Source records START
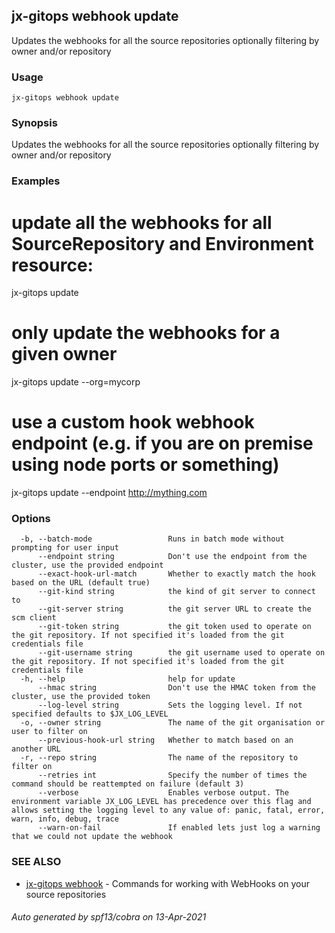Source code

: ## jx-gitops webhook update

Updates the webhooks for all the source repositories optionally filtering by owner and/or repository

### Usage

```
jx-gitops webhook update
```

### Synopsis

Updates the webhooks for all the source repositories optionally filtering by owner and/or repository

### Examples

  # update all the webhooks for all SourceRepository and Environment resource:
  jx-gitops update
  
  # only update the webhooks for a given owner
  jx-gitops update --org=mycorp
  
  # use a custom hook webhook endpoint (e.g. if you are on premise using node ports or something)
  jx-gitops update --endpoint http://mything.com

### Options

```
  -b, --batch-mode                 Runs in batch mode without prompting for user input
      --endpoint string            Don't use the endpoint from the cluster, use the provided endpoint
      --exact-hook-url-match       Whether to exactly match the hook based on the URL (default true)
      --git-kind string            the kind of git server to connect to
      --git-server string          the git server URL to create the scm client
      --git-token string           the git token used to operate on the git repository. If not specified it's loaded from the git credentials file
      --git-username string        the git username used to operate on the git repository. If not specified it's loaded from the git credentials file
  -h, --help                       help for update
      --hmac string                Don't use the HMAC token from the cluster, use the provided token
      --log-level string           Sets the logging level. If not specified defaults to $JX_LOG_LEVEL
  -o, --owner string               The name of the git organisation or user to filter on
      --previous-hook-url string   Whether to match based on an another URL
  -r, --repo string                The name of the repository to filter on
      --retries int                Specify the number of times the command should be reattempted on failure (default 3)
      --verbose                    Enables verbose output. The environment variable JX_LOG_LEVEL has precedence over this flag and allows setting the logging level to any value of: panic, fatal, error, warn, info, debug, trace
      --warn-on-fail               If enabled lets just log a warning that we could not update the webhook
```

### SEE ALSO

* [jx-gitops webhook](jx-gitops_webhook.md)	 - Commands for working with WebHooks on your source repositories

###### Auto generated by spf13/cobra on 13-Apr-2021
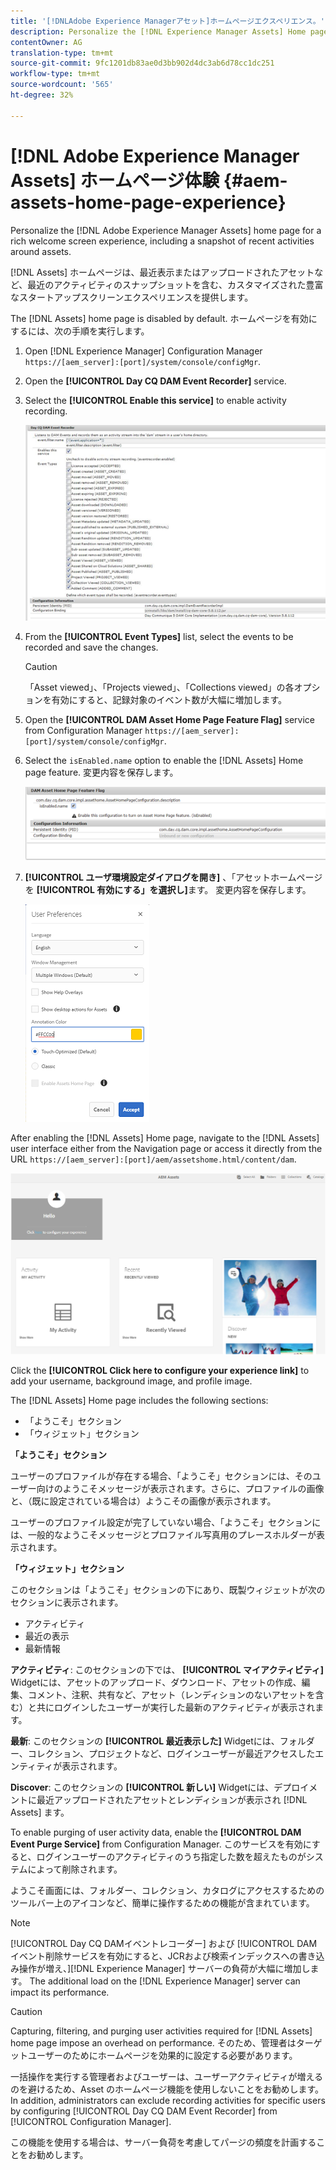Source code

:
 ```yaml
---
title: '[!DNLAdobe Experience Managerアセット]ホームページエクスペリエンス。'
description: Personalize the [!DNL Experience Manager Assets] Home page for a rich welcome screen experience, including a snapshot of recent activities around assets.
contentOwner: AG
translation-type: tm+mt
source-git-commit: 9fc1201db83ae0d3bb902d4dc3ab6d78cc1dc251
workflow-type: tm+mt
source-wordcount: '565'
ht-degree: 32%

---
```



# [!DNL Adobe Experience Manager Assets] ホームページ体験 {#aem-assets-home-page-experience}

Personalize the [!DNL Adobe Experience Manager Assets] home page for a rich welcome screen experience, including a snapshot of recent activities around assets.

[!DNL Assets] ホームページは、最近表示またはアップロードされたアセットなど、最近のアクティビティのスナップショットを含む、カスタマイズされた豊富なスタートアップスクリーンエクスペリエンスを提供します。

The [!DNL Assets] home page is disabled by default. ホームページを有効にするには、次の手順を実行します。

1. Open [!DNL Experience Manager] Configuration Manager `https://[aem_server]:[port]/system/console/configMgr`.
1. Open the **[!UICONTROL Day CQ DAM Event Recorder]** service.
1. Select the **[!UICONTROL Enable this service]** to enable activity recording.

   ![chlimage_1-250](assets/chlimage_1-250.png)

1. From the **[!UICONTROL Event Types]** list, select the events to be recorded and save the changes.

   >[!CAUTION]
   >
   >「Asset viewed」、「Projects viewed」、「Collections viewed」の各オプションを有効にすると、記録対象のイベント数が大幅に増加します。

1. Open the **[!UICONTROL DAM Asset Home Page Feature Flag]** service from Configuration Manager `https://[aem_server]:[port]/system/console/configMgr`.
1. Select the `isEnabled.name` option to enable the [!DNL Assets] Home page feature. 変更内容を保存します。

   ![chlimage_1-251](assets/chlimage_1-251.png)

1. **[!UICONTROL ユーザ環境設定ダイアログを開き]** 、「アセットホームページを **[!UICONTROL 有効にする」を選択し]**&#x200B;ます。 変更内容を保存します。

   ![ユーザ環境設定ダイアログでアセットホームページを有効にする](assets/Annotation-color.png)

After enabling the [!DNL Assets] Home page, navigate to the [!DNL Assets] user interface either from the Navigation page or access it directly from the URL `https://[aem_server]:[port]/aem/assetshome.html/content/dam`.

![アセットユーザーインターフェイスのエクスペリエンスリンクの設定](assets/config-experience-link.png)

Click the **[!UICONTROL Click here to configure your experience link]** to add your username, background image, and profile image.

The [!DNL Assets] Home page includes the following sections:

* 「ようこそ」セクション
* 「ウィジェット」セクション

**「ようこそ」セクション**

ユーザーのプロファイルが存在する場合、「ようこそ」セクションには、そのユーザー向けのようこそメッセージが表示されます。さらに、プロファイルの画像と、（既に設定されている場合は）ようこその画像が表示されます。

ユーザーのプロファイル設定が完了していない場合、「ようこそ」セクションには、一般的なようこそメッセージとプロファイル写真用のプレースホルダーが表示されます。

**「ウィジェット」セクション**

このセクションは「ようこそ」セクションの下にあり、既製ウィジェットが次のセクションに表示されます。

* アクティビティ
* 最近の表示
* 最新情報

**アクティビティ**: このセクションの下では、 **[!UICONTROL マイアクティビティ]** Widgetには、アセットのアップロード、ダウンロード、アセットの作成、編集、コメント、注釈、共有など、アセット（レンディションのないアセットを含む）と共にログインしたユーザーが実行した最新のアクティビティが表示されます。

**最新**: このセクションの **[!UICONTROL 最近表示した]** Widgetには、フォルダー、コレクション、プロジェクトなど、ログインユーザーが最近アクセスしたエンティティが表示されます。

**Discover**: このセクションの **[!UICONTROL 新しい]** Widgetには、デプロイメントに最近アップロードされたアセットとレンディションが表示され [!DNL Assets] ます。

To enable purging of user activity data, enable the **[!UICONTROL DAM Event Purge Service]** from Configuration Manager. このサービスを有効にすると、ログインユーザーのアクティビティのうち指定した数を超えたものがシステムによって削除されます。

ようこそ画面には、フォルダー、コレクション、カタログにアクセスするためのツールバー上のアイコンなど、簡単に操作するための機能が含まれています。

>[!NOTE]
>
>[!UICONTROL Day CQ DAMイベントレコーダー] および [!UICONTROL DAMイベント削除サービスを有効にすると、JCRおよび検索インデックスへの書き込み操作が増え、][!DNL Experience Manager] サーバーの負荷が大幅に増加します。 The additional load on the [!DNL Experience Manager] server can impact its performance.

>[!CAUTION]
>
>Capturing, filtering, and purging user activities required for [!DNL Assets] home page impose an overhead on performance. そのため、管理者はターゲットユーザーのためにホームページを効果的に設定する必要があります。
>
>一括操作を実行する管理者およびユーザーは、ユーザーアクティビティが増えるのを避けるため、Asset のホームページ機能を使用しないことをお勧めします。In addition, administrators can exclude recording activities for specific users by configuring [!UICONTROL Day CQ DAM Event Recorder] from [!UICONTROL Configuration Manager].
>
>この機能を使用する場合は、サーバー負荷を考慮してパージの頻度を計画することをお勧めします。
Source records END
Source records START
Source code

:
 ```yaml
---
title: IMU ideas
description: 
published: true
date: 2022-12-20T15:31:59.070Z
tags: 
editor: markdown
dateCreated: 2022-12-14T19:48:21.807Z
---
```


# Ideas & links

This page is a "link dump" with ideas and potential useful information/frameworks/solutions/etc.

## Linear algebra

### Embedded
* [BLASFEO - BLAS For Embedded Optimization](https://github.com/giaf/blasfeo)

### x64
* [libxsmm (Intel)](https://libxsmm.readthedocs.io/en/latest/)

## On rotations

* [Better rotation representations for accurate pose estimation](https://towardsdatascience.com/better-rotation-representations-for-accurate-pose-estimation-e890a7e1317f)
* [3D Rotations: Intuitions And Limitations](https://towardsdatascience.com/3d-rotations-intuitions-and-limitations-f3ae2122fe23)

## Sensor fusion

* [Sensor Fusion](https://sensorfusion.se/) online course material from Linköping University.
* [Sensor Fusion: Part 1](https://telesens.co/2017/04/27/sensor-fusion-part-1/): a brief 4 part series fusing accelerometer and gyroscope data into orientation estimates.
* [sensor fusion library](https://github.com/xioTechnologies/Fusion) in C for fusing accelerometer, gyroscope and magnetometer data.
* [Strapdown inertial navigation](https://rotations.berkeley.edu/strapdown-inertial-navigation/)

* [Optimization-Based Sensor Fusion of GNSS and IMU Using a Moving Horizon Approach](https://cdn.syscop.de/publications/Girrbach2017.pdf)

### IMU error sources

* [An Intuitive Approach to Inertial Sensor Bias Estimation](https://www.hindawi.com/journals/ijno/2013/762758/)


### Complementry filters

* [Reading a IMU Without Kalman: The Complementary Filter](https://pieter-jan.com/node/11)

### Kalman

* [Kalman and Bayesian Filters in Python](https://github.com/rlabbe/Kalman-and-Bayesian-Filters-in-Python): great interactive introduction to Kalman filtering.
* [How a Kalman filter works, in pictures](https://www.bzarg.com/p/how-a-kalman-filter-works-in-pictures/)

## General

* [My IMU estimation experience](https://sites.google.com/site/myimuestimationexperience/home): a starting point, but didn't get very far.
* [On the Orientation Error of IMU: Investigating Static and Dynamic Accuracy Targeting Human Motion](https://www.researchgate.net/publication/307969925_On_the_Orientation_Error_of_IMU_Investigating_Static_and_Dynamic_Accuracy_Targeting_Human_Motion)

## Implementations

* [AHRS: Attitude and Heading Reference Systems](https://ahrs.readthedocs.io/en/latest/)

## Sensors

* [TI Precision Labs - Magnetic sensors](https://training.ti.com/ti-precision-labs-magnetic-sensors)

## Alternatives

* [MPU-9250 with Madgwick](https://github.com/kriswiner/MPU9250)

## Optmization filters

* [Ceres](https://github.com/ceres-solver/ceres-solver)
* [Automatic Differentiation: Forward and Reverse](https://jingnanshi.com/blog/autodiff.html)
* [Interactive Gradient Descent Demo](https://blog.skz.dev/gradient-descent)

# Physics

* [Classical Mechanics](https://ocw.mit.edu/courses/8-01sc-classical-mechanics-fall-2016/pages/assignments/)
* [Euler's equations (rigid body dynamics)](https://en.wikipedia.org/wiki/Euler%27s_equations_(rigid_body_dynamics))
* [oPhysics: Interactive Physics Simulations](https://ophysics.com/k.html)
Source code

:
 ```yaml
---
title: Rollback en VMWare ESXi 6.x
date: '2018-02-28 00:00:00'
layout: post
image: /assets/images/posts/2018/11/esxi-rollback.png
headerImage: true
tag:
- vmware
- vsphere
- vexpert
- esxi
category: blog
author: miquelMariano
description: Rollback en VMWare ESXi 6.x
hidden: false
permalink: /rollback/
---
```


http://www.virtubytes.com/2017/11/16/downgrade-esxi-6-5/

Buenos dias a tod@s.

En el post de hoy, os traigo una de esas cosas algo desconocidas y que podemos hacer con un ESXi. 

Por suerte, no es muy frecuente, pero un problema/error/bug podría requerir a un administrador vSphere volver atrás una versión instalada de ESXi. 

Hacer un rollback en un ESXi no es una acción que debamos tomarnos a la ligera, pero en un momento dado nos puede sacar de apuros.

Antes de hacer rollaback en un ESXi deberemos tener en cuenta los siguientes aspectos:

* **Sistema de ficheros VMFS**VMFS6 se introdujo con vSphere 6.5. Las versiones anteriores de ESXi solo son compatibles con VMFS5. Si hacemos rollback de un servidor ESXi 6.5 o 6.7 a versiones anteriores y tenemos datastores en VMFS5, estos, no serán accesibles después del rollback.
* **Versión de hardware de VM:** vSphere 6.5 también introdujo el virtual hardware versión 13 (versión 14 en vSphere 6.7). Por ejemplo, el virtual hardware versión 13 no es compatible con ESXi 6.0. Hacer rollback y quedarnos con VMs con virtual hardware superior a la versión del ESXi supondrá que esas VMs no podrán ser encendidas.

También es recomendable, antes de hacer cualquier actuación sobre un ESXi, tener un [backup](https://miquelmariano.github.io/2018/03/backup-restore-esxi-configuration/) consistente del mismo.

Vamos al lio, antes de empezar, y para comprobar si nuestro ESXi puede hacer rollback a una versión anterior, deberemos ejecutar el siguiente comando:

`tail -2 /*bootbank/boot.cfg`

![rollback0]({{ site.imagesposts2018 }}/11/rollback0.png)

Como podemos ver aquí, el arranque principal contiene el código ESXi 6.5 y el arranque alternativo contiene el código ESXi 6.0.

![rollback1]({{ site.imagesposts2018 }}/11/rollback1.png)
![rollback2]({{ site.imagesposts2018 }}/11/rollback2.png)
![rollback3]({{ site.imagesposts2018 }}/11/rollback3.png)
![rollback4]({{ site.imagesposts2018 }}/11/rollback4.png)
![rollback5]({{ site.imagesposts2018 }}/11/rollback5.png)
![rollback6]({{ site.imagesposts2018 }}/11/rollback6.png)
Source records END
What the task asks: Whenever a line of the listing above holds the word "used", copy that line.

Answer to this exercise:
      --git-token string           the git token used to operate on the git repository. If not specified it's loaded from the git credentials file
      --git-username string        the git username used to operate on the git repository. If not specified it's loaded from the git credentials file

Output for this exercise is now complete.